Sometimes we stay in the relationship out of guilt, perhaps because the narcissist drew us out of another relationship or marriage and we believe we have to “stick it out”.

Or maybe we think we need to stay for the sake of the kids, or for the money, or whatever reason. (I’ve talked to women who don’t have income and feel they need to stay with the narcissist for financial support – which won’t help them when they’re discarded anyway.)

And to be honest, moving in with a friend, family member or even a shelter is better than life with a narcissist.

It’s also sad because these women have the intelligence and ability to support themselves.

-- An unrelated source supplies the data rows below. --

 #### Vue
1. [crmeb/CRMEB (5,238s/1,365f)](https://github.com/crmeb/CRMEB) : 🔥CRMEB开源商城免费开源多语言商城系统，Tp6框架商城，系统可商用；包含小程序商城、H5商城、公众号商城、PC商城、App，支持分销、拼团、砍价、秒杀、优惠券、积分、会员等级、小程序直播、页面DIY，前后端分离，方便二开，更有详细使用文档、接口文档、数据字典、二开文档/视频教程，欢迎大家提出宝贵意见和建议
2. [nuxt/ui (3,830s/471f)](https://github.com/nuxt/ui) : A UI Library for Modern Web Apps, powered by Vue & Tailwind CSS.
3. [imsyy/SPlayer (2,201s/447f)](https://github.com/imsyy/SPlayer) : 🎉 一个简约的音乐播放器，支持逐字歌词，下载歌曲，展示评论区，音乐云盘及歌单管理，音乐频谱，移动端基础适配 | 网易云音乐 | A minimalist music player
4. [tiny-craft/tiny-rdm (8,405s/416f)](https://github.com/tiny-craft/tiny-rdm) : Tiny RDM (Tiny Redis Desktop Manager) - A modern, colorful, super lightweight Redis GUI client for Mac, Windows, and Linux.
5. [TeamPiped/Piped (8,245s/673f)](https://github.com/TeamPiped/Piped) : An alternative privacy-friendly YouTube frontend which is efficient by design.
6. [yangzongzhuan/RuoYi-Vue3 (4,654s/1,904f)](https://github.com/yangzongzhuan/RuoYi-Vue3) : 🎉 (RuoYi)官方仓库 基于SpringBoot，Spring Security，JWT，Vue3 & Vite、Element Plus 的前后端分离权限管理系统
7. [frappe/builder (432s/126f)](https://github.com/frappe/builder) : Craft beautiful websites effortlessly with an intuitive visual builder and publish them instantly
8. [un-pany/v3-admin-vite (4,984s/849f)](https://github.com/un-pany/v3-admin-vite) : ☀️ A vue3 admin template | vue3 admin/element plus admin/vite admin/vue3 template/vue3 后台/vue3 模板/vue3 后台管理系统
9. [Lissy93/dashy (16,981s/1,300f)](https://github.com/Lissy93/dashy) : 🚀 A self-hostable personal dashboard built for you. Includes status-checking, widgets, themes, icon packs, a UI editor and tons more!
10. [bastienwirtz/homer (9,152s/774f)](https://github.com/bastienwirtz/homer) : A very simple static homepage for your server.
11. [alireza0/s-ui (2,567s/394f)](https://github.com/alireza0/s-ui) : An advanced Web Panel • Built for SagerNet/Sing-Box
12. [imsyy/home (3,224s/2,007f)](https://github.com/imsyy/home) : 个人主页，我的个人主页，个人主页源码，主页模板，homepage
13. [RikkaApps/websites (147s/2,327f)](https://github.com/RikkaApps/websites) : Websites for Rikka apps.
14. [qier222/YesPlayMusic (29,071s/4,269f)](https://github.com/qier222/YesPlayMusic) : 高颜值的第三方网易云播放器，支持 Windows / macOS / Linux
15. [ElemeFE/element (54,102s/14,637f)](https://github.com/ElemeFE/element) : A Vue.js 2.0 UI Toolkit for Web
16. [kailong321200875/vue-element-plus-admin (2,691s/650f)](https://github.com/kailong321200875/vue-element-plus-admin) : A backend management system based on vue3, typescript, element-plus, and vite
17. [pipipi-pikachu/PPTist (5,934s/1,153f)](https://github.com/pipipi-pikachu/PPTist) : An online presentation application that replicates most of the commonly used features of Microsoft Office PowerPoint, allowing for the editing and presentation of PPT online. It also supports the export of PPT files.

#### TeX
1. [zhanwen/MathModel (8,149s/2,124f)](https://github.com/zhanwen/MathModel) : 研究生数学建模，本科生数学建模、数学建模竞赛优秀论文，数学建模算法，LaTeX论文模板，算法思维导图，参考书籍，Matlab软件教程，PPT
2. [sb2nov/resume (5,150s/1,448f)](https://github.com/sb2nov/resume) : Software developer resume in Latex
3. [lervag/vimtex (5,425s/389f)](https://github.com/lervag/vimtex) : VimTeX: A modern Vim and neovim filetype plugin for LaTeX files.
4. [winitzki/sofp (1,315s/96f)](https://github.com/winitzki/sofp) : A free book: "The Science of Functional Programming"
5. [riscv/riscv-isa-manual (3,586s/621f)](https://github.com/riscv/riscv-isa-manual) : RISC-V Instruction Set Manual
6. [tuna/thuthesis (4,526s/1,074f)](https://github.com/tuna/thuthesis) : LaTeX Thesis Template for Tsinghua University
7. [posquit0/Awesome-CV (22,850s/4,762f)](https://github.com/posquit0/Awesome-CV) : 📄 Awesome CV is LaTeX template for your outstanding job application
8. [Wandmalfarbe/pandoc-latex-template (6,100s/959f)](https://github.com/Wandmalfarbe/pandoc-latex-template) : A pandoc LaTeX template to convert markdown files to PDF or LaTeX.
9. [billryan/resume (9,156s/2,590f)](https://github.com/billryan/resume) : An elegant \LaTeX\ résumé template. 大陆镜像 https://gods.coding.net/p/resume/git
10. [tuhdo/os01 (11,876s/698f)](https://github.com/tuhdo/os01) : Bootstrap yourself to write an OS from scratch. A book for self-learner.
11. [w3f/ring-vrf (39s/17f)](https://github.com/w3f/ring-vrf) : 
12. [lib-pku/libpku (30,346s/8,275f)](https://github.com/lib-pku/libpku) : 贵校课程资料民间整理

But their self-esteem is so low; they believe they need the narcissist to take care of them when the truth is they’re being abused. 

In the end, NO reason to stay with a narcissist is viable.

Because the longer we stay with the narcissist, the more the abuse continues, and the more it erodes our mental health and wellbeing. (This can include physical issues.)

In my first marriage to a narcissist, I managed to get out: But not without damage inflicted on my car, in spite of a restraining order. (Thank God I stood in my power.)

The second situation was more complicated, and unraveling all of the attachments seemed difficult. But in the end, I was discarded for someone else. (Ideally I should have left years earlier, but hindsight is 20/20.)

I wouldn’t recommend the second scenario, because they continue to abuse by flaunting their new relationship, travel, or whatever else they’re doing in an attempt to rub it in your face.

It’s the final blow to your self-esteem, as they try to boost their own ego.

Here’s my advice if you’re still in it:

  • Gather your support (friends, family, etc.) You might be surprised at the people that know who the narcissist really is because they’ve been afraid to tell you.
  • Make a solid plan to move on, with every bit of professional help you can get including mental, emotional, legal and financial.
  • Protect yourself in every way possible.
  • Then move on and go “No Contact”. This means not speaking to the narcissist, as they’ll try to drag you back in, even if they’ve got someone else. (The more the merrier in their mind.)

This puts YOU in control of the situation, rather than you getting emotionally beat up some more.

It’s darn hard, but it’s the best way. And once you’re on the other side of it, the healing can begin.

Because the truth is: It’s impossible to heal while you’re still being gaslighted.